'''

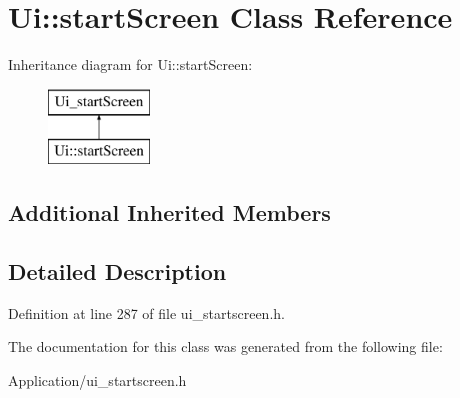 \hypertarget{class_ui_1_1start_screen}{}\section{Ui\+:\+:start\+Screen Class Reference}
\label{class_ui_1_1start_screen}
Inheritance diagram for Ui\+:\+:start\+Screen\+:\begin{figure}[H]
\begin{center}
\leavevmode
\includegraphics[height=2.000000cm]{class_ui_1_1start_screen}
\end{center}
\end{figure}
\subsection*{Additional Inherited Members}


\subsection{Detailed Description}


Definition at line 287 of file ui\+\_\+startscreen.\+h.



The documentation for this class was generated from the following file\+:\begin{DoxyCompactItemize}
\item 
Application/ui\+\_\+startscreen.\+h\end{DoxyCompactItemize}
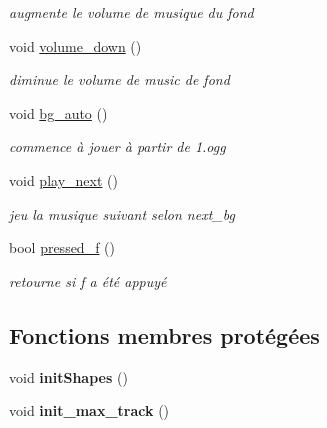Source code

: \begin{DoxyCompactItemize}
\begin{DoxyCompactList}\small\item\em augmente le volume de musique du fond \end{DoxyCompactList}\item 
\mbox{\label{class_fenetre_s_f_m_l_a67a7e637a9a817e148dcd864a570a6a9}} 
void \mbox{\hyperlink{class_fenetre_s_f_m_l_a67a7e637a9a817e148dcd864a570a6a9}{volume\+\_\+down}} ()
\begin{DoxyCompactList}\small\item\em diminue le volume de music de fond \end{DoxyCompactList}\item 
\mbox{\label{class_fenetre_s_f_m_l_a7c3cea5c2aa43f08a1684d16f0ef96a1}} 
void \mbox{\hyperlink{class_fenetre_s_f_m_l_a7c3cea5c2aa43f08a1684d16f0ef96a1}{bg\+\_\+auto}} ()
\begin{DoxyCompactList}\small\item\em commence à jouer à partir de 1.\+ogg \end{DoxyCompactList}\item 
\mbox{\label{class_fenetre_s_f_m_l_a7ea91ef33ef2267d00ea06a6d2fb41f2}} 
void \mbox{\hyperlink{class_fenetre_s_f_m_l_a7ea91ef33ef2267d00ea06a6d2fb41f2}{play\+\_\+next}} ()
\begin{DoxyCompactList}\small\item\em jeu la musique suivant selon next\+\_\+bg \end{DoxyCompactList}\item 
\mbox{\label{class_fenetre_s_f_m_l_ab6df4095c365f23fc9c022c58519bf4f}} 
bool \mbox{\hyperlink{class_fenetre_s_f_m_l_ab6df4095c365f23fc9c022c58519bf4f}{pressed\+\_\+f}} ()
\begin{DoxyCompactList}\small\item\em retourne si f a été appuyé \end{DoxyCompactList}\end{DoxyCompactItemize}
\subsection*{Fonctions membres protégées}
\begin{DoxyCompactItemize}
\item 
\mbox{\label{class_fenetre_s_f_m_l_aab129bf54861fb3255d3cc0138aba636}} 
void {\bfseries init\+Shapes} ()
\item 
\mbox{\label{class_fenetre_s_f_m_l_afbc4ccdc13fc985ce6e5fd575dc1f632}} 
void {\bfseries init\+\_\+max\+\_\+track} ()
\end{DoxyCompactItemize}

'''

Print out the material word for word, omitting the pictures.

§ TASK RESULT:
 \hypertarget{class_ui_1_1start_screen}{}\section{Ui\+:\+:start\+Screen Class Reference}
\label{class_ui_1_1start_screen}
Inheritance diagram for Ui\+:\+:start\+Screen\+:\begin{figure}[H]
\begin{center}
\leavevmode
\includegraphics[height=2.000000cm]{class_ui_1_1start_screen}
\end{center}
\end{figure}
\subsection*{Additional Inherited Members}


\subsection{Detailed Description}


Definition at line 287 of file ui\+\_\+startscreen.\+h.



The documentation for this class was generated from the following file\+:\begin{DoxyCompactItemize}
\item 
Application/ui\+\_\+startscreen.\+h\end{DoxyCompactItemize}
Source code

: \begin{DoxyCompactItemize}
\begin{DoxyCompactList}\small\item\em augmente le volume de musique du fond \end{DoxyCompactList}\item 
\mbox{\label{class_fenetre_s_f_m_l_a67a7e637a9a817e148dcd864a570a6a9}} 
void \mbox{\hyperlink{class_fenetre_s_f_m_l_a67a7e637a9a817e148dcd864a570a6a9}{volume\+\_\+down}} ()
\begin{DoxyCompactList}\small\item\em diminue le volume de music de fond \end{DoxyCompactList}\item 
\mbox{\label{class_fenetre_s_f_m_l_a7c3cea5c2aa43f08a1684d16f0ef96a1}} 
void \mbox{\hyperlink{class_fenetre_s_f_m_l_a7c3cea5c2aa43f08a1684d16f0ef96a1}{bg\+\_\+auto}} ()
\begin{DoxyCompactList}\small\item\em commence à jouer à partir de 1.\+ogg \end{DoxyCompactList}\item 
\mbox{\label{class_fenetre_s_f_m_l_a7ea91ef33ef2267d00ea06a6d2fb41f2}} 
void \mbox{\hyperlink{class_fenetre_s_f_m_l_a7ea91ef33ef2267d00ea06a6d2fb41f2}{play\+\_\+next}} ()
\begin{DoxyCompactList}\small\item\em jeu la musique suivant selon next\+\_\+bg \end{DoxyCompactList}\item 
\mbox{\label{class_fenetre_s_f_m_l_ab6df4095c365f23fc9c022c58519bf4f}} 
bool \mbox{\hyperlink{class_fenetre_s_f_m_l_ab6df4095c365f23fc9c022c58519bf4f}{pressed\+\_\+f}} ()
\begin{DoxyCompactList}\small\item\em retourne si f a été appuyé \end{DoxyCompactList}\end{DoxyCompactItemize}
\subsection*{Fonctions membres protégées}
\begin{DoxyCompactItemize}
\item 
\mbox{\label{class_fenetre_s_f_m_l_aab129bf54861fb3255d3cc0138aba636}} 
void {\bfseries init\+Shapes} ()
\item 
\mbox{\label{class_fenetre_s_f_m_l_afbc4ccdc13fc985ce6e5fd575dc1f632}} 
void {\bfseries init\+\_\+max\+\_\+track} ()
\end{DoxyCompactItemize}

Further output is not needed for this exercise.